Re: Why is compiled basic slower than C? (Basic is the future)

burley@geech.gnu.ai.mit.edu (Craig Burley)
Tue, 18 Aug 1992 16:40:56 GMT

          From comp.compilers

Related articles
[7 earlier articles]
Re: Why is compiled basic slower than C? (Basic is the future) burley@geech.gnu.ai.mit.edu (1992-08-14)
Re: Why is compiled basic slower than C? (Basic is the future) dbenn@leven.appcomp.utas.edu.au (1992-08-15)
Re: Why is compiled basic slower than C? (Basic is the future) pardo@cs.washington.edu (1992-08-15)
Re: Why is compiled basic slower than C? (Basic is the future) macrakis@osf.org (1992-08-17)
Re: Why is compiled basic slower than C? (Basic is the future) fjh@munta.cs.mu.OZ.AU (1992-08-18)
Re: Why is compiled basic slower than C? (Basic is the future) imp@Solbourne.COM (1992-08-18)
Re: Why is compiled basic slower than C? (Basic is the future) burley@geech.gnu.ai.mit.edu (1992-08-18)
Re: Why is compiled basic slower than C? (Basic is the future) pdg@crosfield.co.uk (1992-08-19)
Re: Why is compiled basic slower than C? (Basic is the future) pk@cs.tut.fi (1992-08-21)
Re: Why is compiled basic slower than C? (Basic is the future) robert@metropolis.com (1992-08-25)
| List of all articles for this month |

Newsgroups: comp.compilers
From: burley@geech.gnu.ai.mit.edu (Craig Burley)
Organization: Free Software Foundation 545 Tech Square Cambridge, MA 02139
Date: Tue, 18 Aug 1992 16:40:56 GMT
References: 92-08-042 92-08-095
Keywords: interpreter, performance, design

macrakis@osf.org (Stavros Macrakis) writes:


      burley@geech.gnu.ai.mit.edu (Craig Burley) writes:


            I think interpreted languages _could_ compile well if _lots_ of effort
            were expended. However, that kind of effort probably isn't worth it --


      Could you please define `interpreted language'? Is it anything more than
      `a language whose first implementation was interpretive'? In the present
      discussion, the language under question is Basic, whose first (and only
      for a long time) implementation was in fact compiled. Other languages you
      might call `interpreted', like Lisp, Prolog, ML, and Snobol, in fact have
      very good compilers, which make major differences in runtime.


I was using the apparent prevailing definition of "interpreted language"
which I then subsequently broke down in a few (but not all) ways. The
prevailing definition, to me, seemed to be "a language I believe is most
often implemented as an interpreter", where "I" is whoever posted the
original question.


Meanwhile, as I think I also pointed out in my post, BASIC was indeed
originally a compiled language, and the first implementation I ever used
(and hacked myself) was compiled. (Note, however, that anyone starting
out using that particular implementation of BASIC would likely assume it
was _interpreted_, and their coding style sometimes changed in obvious
ways once they learned otherwise. A lot of what I was addressing in my
post had to do with how knowledge of the implementation can govern how
code is written, and this can then affect how easy it is to build a
different implementation that mproves performance for existing code.)

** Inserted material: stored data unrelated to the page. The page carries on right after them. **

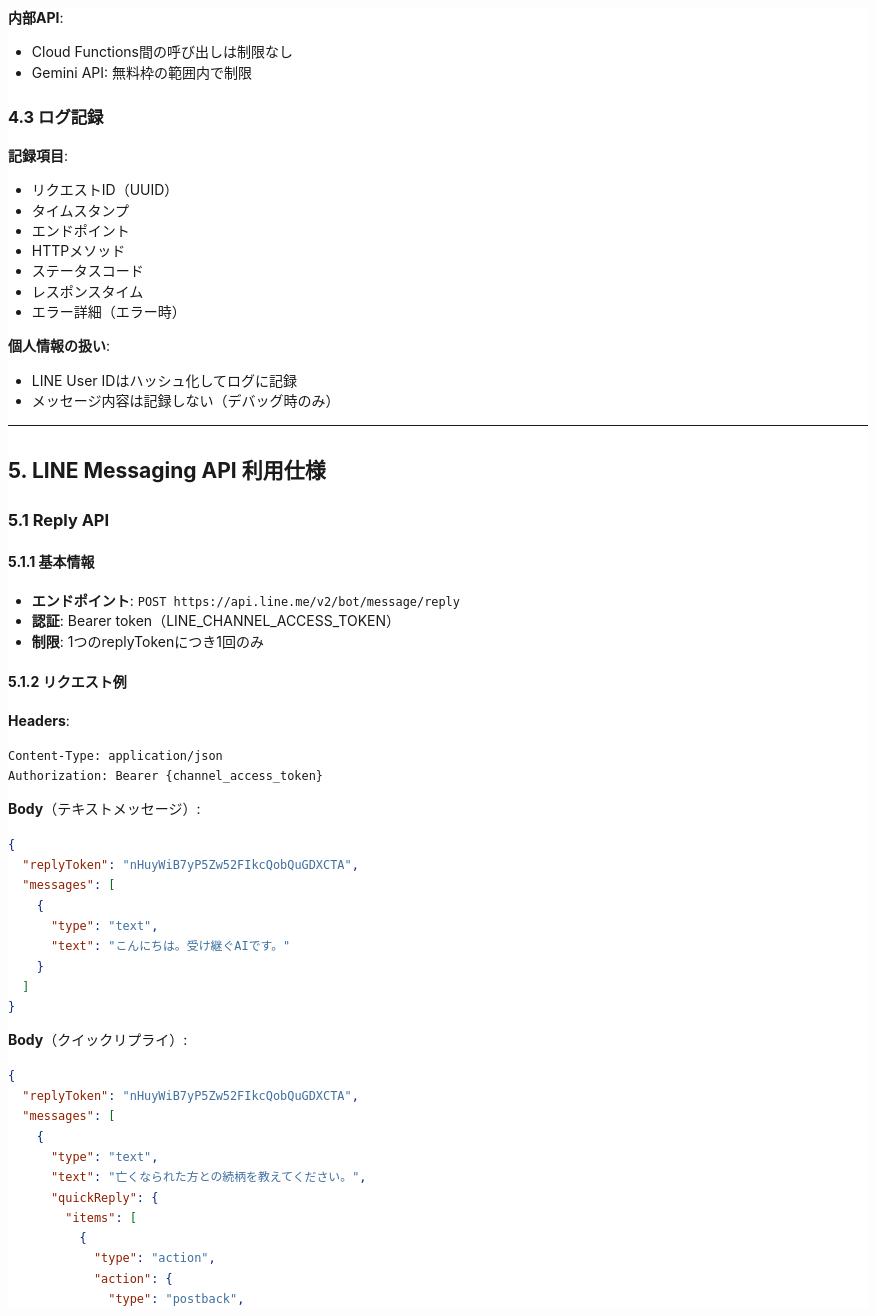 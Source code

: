 **内部API**:
- Cloud Functions間の呼び出しは制限なし
- Gemini API: 無料枠の範囲内で制限

### 4.3 ログ記録

**記録項目**:
- リクエストID（UUID）
- タイムスタンプ
- エンドポイント
- HTTPメソッド
- ステータスコード
- レスポンスタイム
- エラー詳細（エラー時）

**個人情報の扱い**:
- LINE User IDはハッシュ化してログに記録
- メッセージ内容は記録しない（デバッグ時のみ）

---

## 5. LINE Messaging API 利用仕様

### 5.1 Reply API

#### 5.1.1 基本情報

- **エンドポイント**: `POST https://api.line.me/v2/bot/message/reply`
- **認証**: Bearer token（LINE_CHANNEL_ACCESS_TOKEN）
- **制限**: 1つのreplyTokenにつき1回のみ

#### 5.1.2 リクエスト例

**Headers**:
```
Content-Type: application/json
Authorization: Bearer {channel_access_token}
```

**Body**（テキストメッセージ）:
```json
{
  "replyToken": "nHuyWiB7yP5Zw52FIkcQobQuGDXCTA",
  "messages": [
    {
      "type": "text",
      "text": "こんにちは。受け継ぐAIです。"
    }
  ]
}
```

**Body**（クイックリプライ）:
```json
{
  "replyToken": "nHuyWiB7yP5Zw52FIkcQobQuGDXCTA",
  "messages": [
    {
      "type": "text",
      "text": "亡くなられた方との続柄を教えてください。",
      "quickReply": {
        "items": [
          {
            "type": "action",
            "action": {
              "type": "postback",
``` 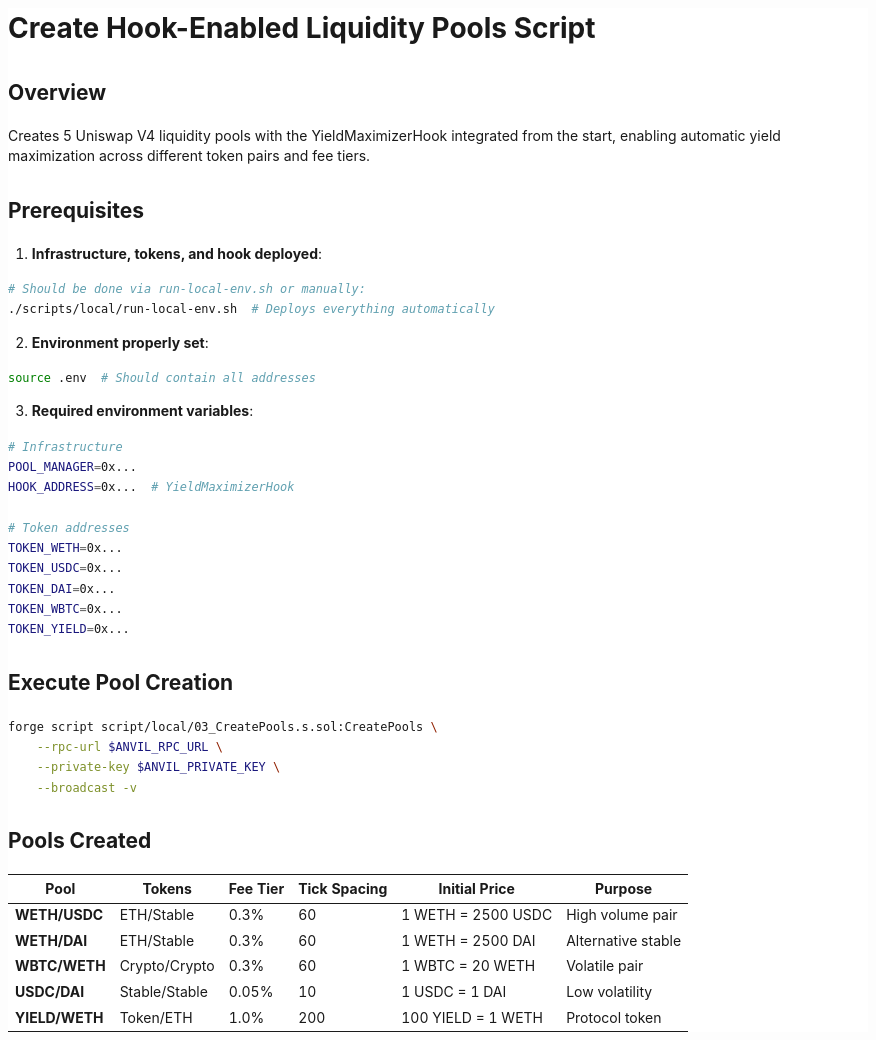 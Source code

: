# Create Hook-Enabled Liquidity Pools Script

## Overview
Creates 5 Uniswap V4 liquidity pools with the YieldMaximizerHook integrated from the start, enabling automatic yield maximization across different token pairs and fee tiers.

## Prerequisites

1. **Infrastructure, tokens, and hook deployed**:
```bash
# Should be done via run-local-env.sh or manually:
./scripts/local/run-local-env.sh  # Deploys everything automatically
```

2. **Environment properly set**:
```bash
source .env  # Should contain all addresses
```

3. **Required environment variables**:
```bash
# Infrastructure
POOL_MANAGER=0x...
HOOK_ADDRESS=0x...  # YieldMaximizerHook

# Token addresses  
TOKEN_WETH=0x...
TOKEN_USDC=0x...
TOKEN_DAI=0x...
TOKEN_WBTC=0x...
TOKEN_YIELD=0x...
```

## Execute Pool Creation

```bash
forge script script/local/03_CreatePools.s.sol:CreatePools \
    --rpc-url $ANVIL_RPC_URL \
    --private-key $ANVIL_PRIVATE_KEY \
    --broadcast -v
```

## Pools Created

| Pool | Tokens | Fee Tier | Tick Spacing | Initial Price | Purpose |
|------|--------|----------|--------------|---------------|---------|
| **WETH/USDC** | ETH/Stable | 0.3% | 60 | 1 WETH = 2500 USDC | High volume pair |
| **WETH/DAI** | ETH/Stable | 0.3% | 60 | 1 WETH = 2500 DAI | Alternative stable |
| **WBTC/WETH** | Crypto/Crypto | 0.3% | 60 | 1 WBTC = 20 WETH | Volatile pair |
| **USDC/DAI** | Stable/Stable | 0.05% | 10 | 1 USDC = 1 DAI | Low volatility |
| **YIELD/WETH** | Token/ETH | 1.0% | 200 | 100 YIELD = 1 WETH | Protocol token |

            the performance gains compared to the effort, that is -- when contrasted
            to the effort expended in buying new, faster processors,


      The compiler speedup is complementary to the hardware speedup.


Agreed. Memory also is becoming much more plentiful, which generally
improves the ease with which compilers are written more than it does for
interpreters. Nevertheless, interpreters are still, to varying degrees
for each language, easier to write than compilers. Most people experience
BASIC as a personal computer implementation, essentially all of which have
been interpreters. That's probably because building a half-decent
compiler to run on a 4K machine is much harder than building a half-decent
interpreter for that machine.


            making the interpreters run faster (often quite easy),


      Interpreters can, of course, be bummed (and often are). But in many
      cases, this still leaves you far from the compiled speed.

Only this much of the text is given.